I wish I knew more about the market structure, coercive control, and ease of entry and the like.  Nonetheless an interesting story from Ellen Barry at the NYT.

1 Chip January 19, 2016 at 1:03 am

I have a vivid memory of my first business trip to Mumbai and the short morning walk from the Oberoi to our office. Men were sleeping in evenly spaced lines across the sidewalk and as I made my way around them a muttering guru with wild hair and even wilder eyes briefly gripped my arm and left a deep black handprint on my white shirt for the rest of the day.

2 Jan January 19, 2016 at 6:09 am

Had a similar experience in the late 2000s. I’d arrived at night, so had not seen much of anything on the nearby streets, but upon walking around my hotel early the next morning I nearly stepped on a person before I looked around and realized there were probably over 100 people sleeping on the ground in my immediate vicinity. The guru would have have freaked me out though.

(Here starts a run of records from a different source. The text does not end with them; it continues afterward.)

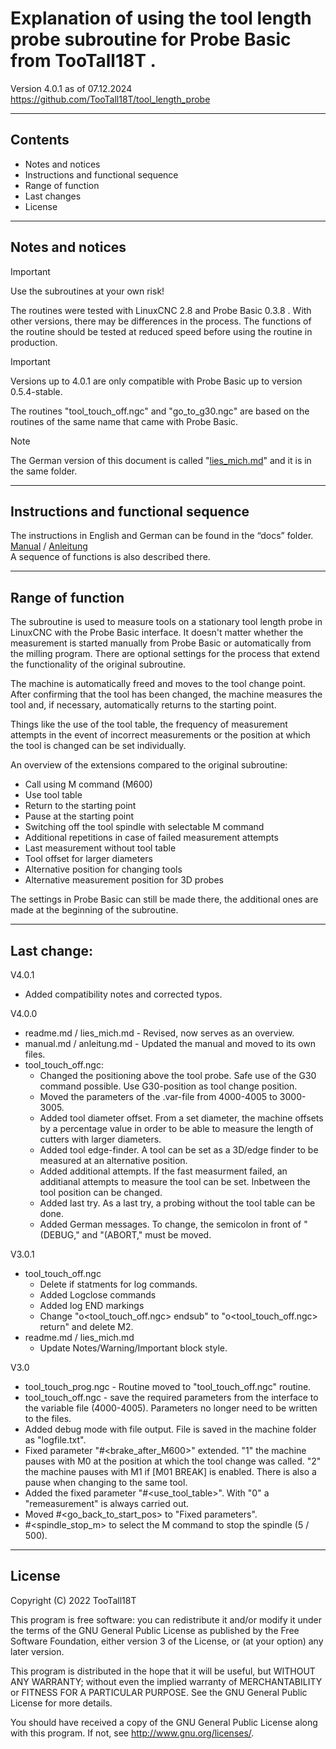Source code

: # Explanation of using the tool length probe subroutine for Probe Basic from TooTall18T .  
Version 4.0.1 as of 07.12.2024  
https://github.com/TooTall18T/tool_length_probe

---
## Contents
- Notes and notices
- Instructions and functional sequence
- Range of function
- Last changes
- License

---
## Notes and notices
> [!IMPORTANT]
> Use the subroutines at your own risk!

The routines were tested with LinuxCNC 2.8 and Probe Basic 0.3.8 .
With other versions, there may be differences in the process.
The functions of the routine should be tested at reduced speed before using the routine in production.

> [!IMPORTANT]
> Versions up to 4.0.1 are only compatible with Probe Basic up to version 0.5.4-stable.

The routines "tool_touch_off.ngc" and "go_to_g30.ngc" are based on the routines of the same name that came with Probe Basic.

> [!NOTE]
> The German version of this document is called "[lies_mich.md](lies_mich.md)" and it is in the same folder.

---
## Instructions and functional sequence
The instructions in English and German can be found in the “docs” folder.  
[Manual](./docs/manual.md) / [Anleitung](./docs/anleitung.md)  
A sequence of functions is also described there.

---
## Range of function
The subroutine is used to measure tools on a stationary tool length probe in LinuxCNC with the Probe Basic interface.
It doesn't matter whether the measurement is started manually from Probe Basic or automatically from the milling program. There are optional settings for the process that extend the functionality of the original subroutine.  
  
The machine is automatically freed and moves to the tool change point. After confirming that the tool has been changed, the machine measures the tool and, if necessary, automatically returns to the starting point.  
  
Things like the use of the tool table, the frequency of measurement attempts in the event of incorrect measurements or the position at which the tool is changed can be set individually.  
  
An overview of the extensions compared to the original subroutine:
- Call using M command (M600)
- Use tool table
- Return to the starting point
- Pause at the starting point
- Switching off the tool spindle with selectable M command
- Additional repetitions in case of failed measurement attempts
- Last measurement without tool table
- Tool offset for larger diameters
- Alternative position for changing tools
- Alternative measurement position for 3D probes
  
The settings in Probe Basic can still be made there, the additional ones are made at the beginning of the subroutine.

---
## Last change:
V4.0.1
- Added compatibility notes and corrected typos.

V4.0.0
- readme.md / lies_mich.md - Revised, now serves as an overview.
- manual.md / anleitung.md - Updated the manual and moved to its own files.
- tool_touch_off.ngc:
    - Changed the positioning above the tool probe. Safe use of the G30 command possible. Use G30-position as tool change position.
    - Moved the parameters of the .var-file from 4000-4005 to 3000-3005.
    - Added tool diameter offset. From a set diameter, the machine offsets by a percentage value in order to be able to measure the length of cutters with larger diameters.
    - Added tool edge-finder. A tool can be set as a 3D/edge finder to be measured at an alternative position.
    - Added additional attempts. If the fast measurment failed, an additianal attempts to measure the tool can be set. Inbetween the tool position can be changed.
    - Added last try. As a last try, a probing without the tool table can be done.
    - Added German messages. To change, the semicolon in front of "(DEBUG," and "(ABORT," must be moved.

V3.0.1
- tool_touch_off.ngc
    - Delete if statments for log commands.
    - Added Logclose commands
    - Added log END markings
    - Change "o<tool_touch_off.ngc> endsub" to "o<tool_touch_off.ngc> return" and delete M2.
- readme.md / lies_mich.md
    - Update Notes/Warning/Important block style.
    
V3.0 
- tool_touch_prog.ngc - Routine moved to "tool_touch_off.ngc" routine.
- tool_touch_off.ngc - save the required parameters from the interface to the variable file (4000-4005). Parameters no longer need to be written to the files.
- Added debug mode with file output. File is saved in the machine folder as "logfile.txt".
- Fixed parameter "#<brake_after_M600>" extended. "1" the machine pauses with M0 at the position
at which the tool change was called. "2" the machine pauses with M1 if [M01 BREAK] is enabled. 
There is also a pause when changing to the same tool.
- Added the fixed parameter "#<use_tool_table>". With "0" a "remeasurement" is always carried out.
- Moved #<go_back_to_start_pos> to "Fixed parameters".
- #<spindle_stop_m> to select the M command to stop the spindle (5 / 500).

---
## License
Copyright (C) 2022 TooTall18T

This program is free software: you can redistribute it and/or modify
it under the terms of the GNU General Public License as published by
the Free Software Foundation, either version 3 of the License, or
(at your option) any later version.

This program is distributed in the hope that it will be useful,
but WITHOUT ANY WARRANTY; without even the implied warranty of
MERCHANTABILITY or FITNESS FOR A PARTICULAR PURPOSE. See the
GNU General Public License for more details.

You should have received a copy of the GNU General Public License
along with this program. If not, see <http://www.gnu.org/licenses/>.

3 prior_test January 19, 2016 at 1:43 am

‘I wish I knew more about the market structure, coercive control, and ease of entry and the like.’

Undoubtedly. Free markets need to be able to extract maximum value from all human activities, that just being part of those small steps to a much better world.

4 Thelonious_Nick January 19, 2016 at 10:53 am

So, P_T, do you believe the problem with homelessness in Delhi is at root an excess of free markets?

5 Affe January 19, 2016 at 11:40 am

PT evidently believes either (i) sleeping uncovered on pavement is superior, or (ii) that this blog should be re-titled Magical Revolution, as cots and blankets miraculously appear daily on the streets of Delhi, only to be snatched up and hoarded by Big Sleep.

6 Stephan January 19, 2016 at 11:43 am

The free market is not a problem, but the lawlessness is. The homeless people can’t hang on to their assets. They could buy a blanket but it would be stolen, pickpockets target them etc..

7 Anoop January 19, 2016 at 3:46 am

I can tell of similar structures in the train seat market.

Every long distance train in India has a couple of wagons for unreserved ticket travelers. Ergo its no holds barred in these wagons and typically mayhem ensues. Far away from the bigger stations and railway police, teams of thugs muscle their way in and grab the few precious seats available, and sell them off to the highest bidders.

8 jim jones January 19, 2016 at 6:42 am

The police collect more than 3,000 bodies a year from the streets – incredible.

9 Gochujang January 19, 2016 at 8:19 am

Like something out of Terry Pratchett.

I guess there are advantages to cold northern climes that are not blessed by monsoons and tremendous rice harvests.

10 chuck martel January 19, 2016 at 4:15 pm

In bygone days in the North, unemployed lumber jacks spent the night in flophouses, sometimes buying a spot to lean, rather than a bed. Rural saloons in the timber country had “snake shacks’, buildings with a stove separated by a page wire fence from some wooden benches where drunks were allowed to sleep after the bar closed. This benevolence prevented at least some of the customers from freezing to death.

11 Tom T. January 19, 2016 at 10:04 am

This seems to say as much about the market for housing as anything else.